Chinedu Ozulumba: What’s Next After Winning Your First Customer?
Winning your first customer is like hitting the bull’s eye in the game of dart. It’s your breakthrough point; someone has found your product worthy of attention, and is willing to part with money in exchange for value.
To make this happen, ask these questions:
- Do I have a ready market waiting to try out what I have to offer?
- Who will that first client be?
- Where can I find them?
- Will my product(s) meet their needs?
- What’s the right price?
A few years back, I took out time with my partner to visit a business district in Lagos where we could find names of companies we could send business proposals to. We explored each street and copied down names of big corporate organisations. We collated about thirty corporate names, prepared proposals and sent out to each and every one of them.
I wouldn’t say that gave us our first breakthrough customer, but it perhaps did months later. Unpredictably, my first breakthrough customer was from a company bottling water for commercial use. Luckily it was a pastor friend in my former parish, with whom I enjoyed a cordial relationship that had now blossomed into something much better and profitable. He was willing to take a chance on me and asked me to render services even without sending a proposal.
Make a list of ten people you know closely, and who you think would be interested in your product. Afterwards, reach out to your prospects on a personal basis, while remaining professional.
When you get your first customer, go for the second. The ability to sell and sell fast will determine how fast your business will progress though the start-up life cycles.
In your first year, test the market by producing samples of your product and giving some away for free with the intention of getting feedback. Giving out free products or services at the beginning works for businesses with stiff competition and many available substitutes, for example Barbing and Hair dressing, car wash services, gym courses, Home and office cleaning, laundry, waste disposal services are incentive driven.

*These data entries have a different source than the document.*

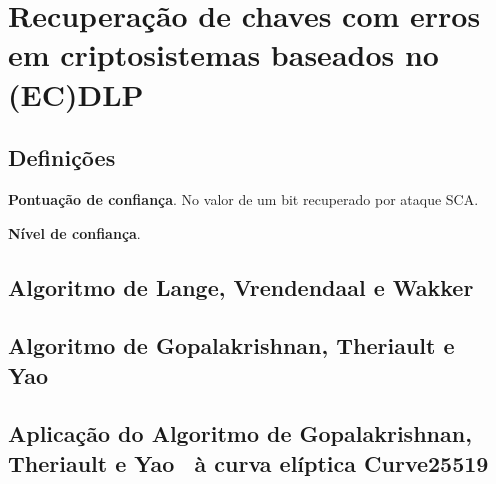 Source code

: 
\section{Recuperação de chaves com erros em criptosistemas baseados no (EC)DLP}

\subsection{Definições}

\noindent \textbf{Pontuação de confiança}. No valor de um bit recuperado por ataque SCA.

\noindent \textbf{Nível de confiança}.

\subsection{Algoritmo de Lange, Vrendendaal e Wakker~\cite{LangeVredendaalWakker2014}}


\subsection{Algoritmo de Gopalakrishnan, Theriault e Yao~\cite{GopalakrishnanTheriaultYao07}}


\subsection{Aplicação do Algoritmo de Gopalakrishnan, Theriault e Yao~\cite{GopalakrishnanTheriaultYao07} à curva elíptica Curve25519}



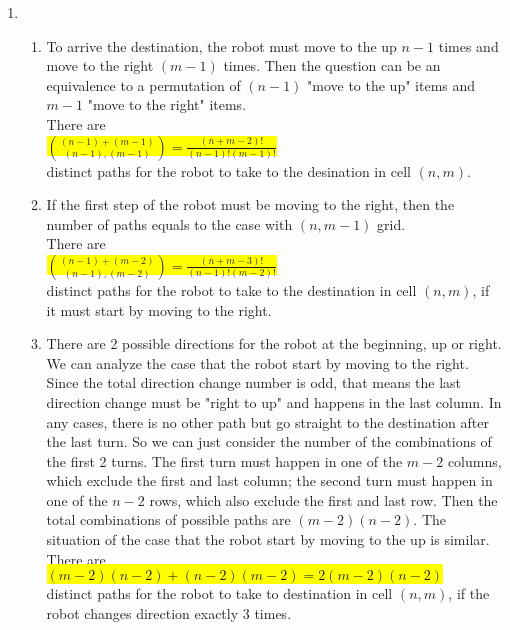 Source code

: \documentclass{article}
\begin{document}
\begin{enumerate}
\begin{enumerate}
	\end{enumerate}
	\item
	\begin{enumerate}
		\item
		\mysolu
		To arrive the destination, the robot must move to the up ${n-1}$ times and move to the right $(m-1)$ times. Then the question can be an equivalence to a permutation of $(n-1)$ "move to the up" items and ${m-1}$ "move to the right" items.\\
		\myansw
		There are\\
		\colorbox{yellow}{
			${{(n-1)+(m-1) \choose (n-1),(m-1)} = \frac{(n+m-2)!}{(n-1)!(m-1)!}}$
		}\\
		distinct paths for the robot to take to the desination in cell ${(n,m)}$.\\
		
		\item
		\mysolu
		If the first step of the robot must be moving to the right, then the number of paths equals to the case with ${(n,m-1)}$ grid.\\
		\myansw
		There are\\
		\colorbox{yellow}{
			${{(n-1)+(m-2) \choose (n-1),(m-2)} = \frac{(n+m-3)!}{(n-1)!(m-2)!}}$
		}\\
		distinct paths for the robot to take to the destination in cell ${(n,m)}$, if it must start by moving to the right.\\
		
		\item
		\mysolu
		There are 2 possible directions for the robot at the beginning, up or right. We can analyze the case that the robot start by moving to the right. Since the total direction change number is odd, that means the last direction change must be "right to up" and happens in the last column. In any cases, there is no other path but go straight to the destination after the last turn. So we can just consider the number of the combinations of the first 2 turns. The first turn must happen in one of the ${m-2}$ columns, which exclude the first and last column; the second turn must happen in one of the ${n-2}$ rows, which also exclude the first and last row. Then the total combinations of possible paths are ${(m-2)(n-2)}$. The situation of the case that the robot start by moving to the up is similar.\\
		\myansw
		There are\\
		\colorbox{yellow}{
			${(m-2)(n-2)+(n-2)(m-2)=2(m-2)(n-2)}$
		}\\
		distinct paths for the robot to take to destination in cell ${(n,m)}$, if the robot changes direction exactly 3 times.\\
		

\end{enumerate}
\end{enumerate}
\end{document}
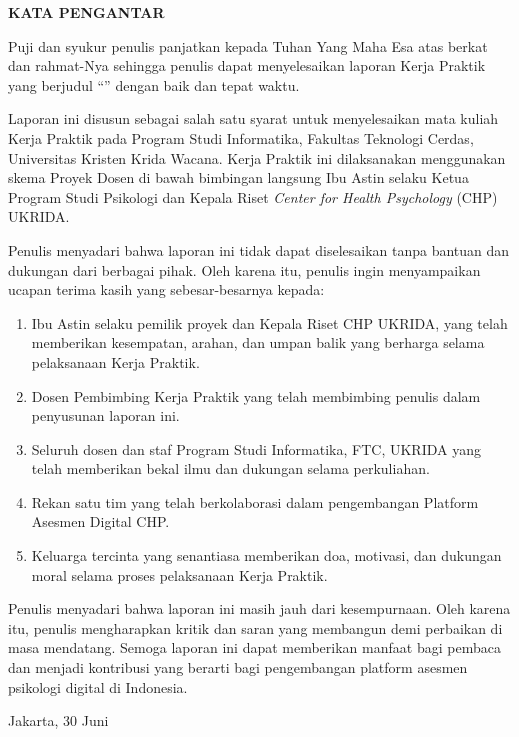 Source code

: \clearpage
{}
{}

\begin{center}
  {\fontsize{14}{16}\selectfont\bfseries KATA PENGANTAR}
\end{center}

\vspace{1cm}

Puji dan syukur penulis panjatkan kepada Tuhan Yang Maha Esa atas berkat dan rahmat-Nya sehingga penulis dapat menyelesaikan laporan Kerja Praktik yang berjudul ``\judulLaporan'' dengan baik dan tepat waktu.

Laporan ini disusun sebagai salah satu syarat untuk menyelesaikan mata kuliah Kerja Praktik pada Program Studi Informatika, Fakultas Teknologi Cerdas, Universitas Kristen Krida Wacana. Kerja Praktik ini dilaksanakan menggunakan skema Proyek Dosen di bawah bimbingan langsung Ibu Astin selaku Ketua Program Studi Psikologi dan Kepala Riset \textit{Center for Health Psychology} (CHP) UKRIDA.

Penulis menyadari bahwa laporan ini tidak dapat diselesaikan tanpa bantuan dan dukungan dari berbagai pihak. Oleh karena itu, penulis ingin menyampaikan ucapan terima kasih yang sebesar-besarnya kepada:

\begin{enumerate}[leftmargin=2cm]
  \item Ibu Astin selaku pemilik proyek dan Kepala Riset CHP UKRIDA, yang telah memberikan kesempatan, arahan, dan umpan balik yang berharga selama pelaksanaan Kerja Praktik.
  \item Dosen Pembimbing Kerja Praktik yang telah membimbing penulis dalam penyusunan laporan ini.
  \item Seluruh dosen dan staf Program Studi Informatika, FTC, UKRIDA yang telah memberikan bekal ilmu dan dukungan selama perkuliahan.
  \item Rekan satu tim yang telah berkolaborasi dalam pengembangan Platform Asesmen Digital CHP.
  \item Keluarga tercinta yang senantiasa memberikan doa, motivasi, dan dukungan moral selama proses pelaksanaan Kerja Praktik.
\end{enumerate}

Penulis menyadari bahwa laporan ini masih jauh dari kesempurnaan. Oleh karena itu, penulis mengharapkan kritik dan saran yang membangun demi perbaikan di masa mendatang. Semoga laporan ini dapat memberikan manfaat bagi pembaca dan menjadi kontribusi yang berarti bagi pengembangan platform asesmen psikologi digital di Indonesia.

\vspace{2cm}

\noindent
\begin{flushright}
  Jakarta, 30 Juni \tahunSidang\\[1.5cm]
  \namaMahasiswa
\end{flushright}
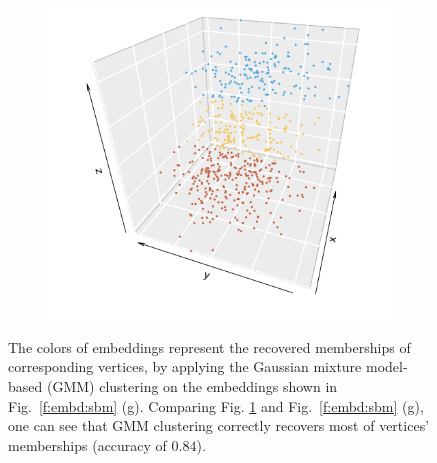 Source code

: \documentclass[10pt,journal,compsoc]{IEEEtran}
\numberwithin{equation}{section}
\begin{document}
\begin{figure}[htbp]
\centering
\begin{subfigure}{.38\columnwidth}
\includegraphics[width=\columnwidth]{figimprove.png}%
\end{subfigure}
\caption{The colors of embeddings represent the recovered memberships of corresponding vertices, by applying the Gaussian mixture model-based (GMM) clustering on the embeddings shown in Fig.~\ref{f:embd:sbm} (g). Comparing Fig. \ref{fig:improve} and Fig.~\ref{f:embd:sbm} (g), one can see that GMM clustering correctly recovers most of vertices' memberships (accuracy of $0.84$).}
\label{fig:improve}
\end{figure}
\end{document}
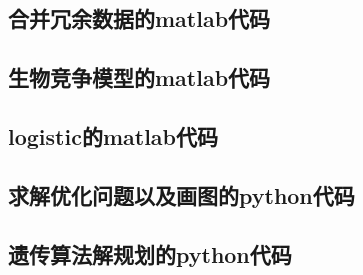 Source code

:\documentclass[12pt, a4paper, oneside]{ctexart}
\begin{document}
\subsection{合并冗余数据的matlab代码}
\label{code:merge}

\subsection{生物竞争模型的matlab代码}
\label{code:生物竞争}

\subsection{logistic的matlab代码}
\label{code:logistic}


\subsection{求解优化问题以及画图的python代码}
\label{code:P_location}

\subsection{遗传算法解规划的python代码}
\label{code:p-中值}

\end{document}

You’ll need baits to pull them in.
Offer bonuses and other extras attract customers
Who wouldn’t want to stick with business owners that care? You’d need to sustain such freebies and improve on your services to keep them.
Not only will you create a healthy publicity for yourself, you’re giving yourself an opportunity to know the perception and reaction of the market to your new products.
In your first year, it’s also important to factor in the number of customers you need to sell to and at what price inclusive of production and distribution costs before you breakeven and make profit. For example sell:
10 shoe polishes @ $1.14 (N350) /piece
50 shoe polishes @ $0.49 (N 150) /piece
100 Shoe polishes @$0.16 (N 50) /piece
The N50 per piece looks most affordable and most likely would generate more sales but it may be unprofitable as it appears to attract more operational costs.
Are you concerned about the numbers or you’re interested in growing a brand that will sell highly priced items in the future?
It depends on your perspective and what kind of business you want to build. You can bootstrap a big brand, yes you can.
The early years of Steve Jobs and Steve Wozniak starting Apple in a garage is a story well known. After they dropped out from college to develop their computer devices in the Job’s garage, it got to a time they knew they needed more financing. Job later had to find a co-signer to get a bank loan of $250,000.
Be conservative with what you have while remaining realistic with your profit expectations. Work towards covering your costs and thereafter, break even.
Once you’ve considered your figures and how you’ll make money, then you can go out and start talking to people about your products while you prepare to launch your business.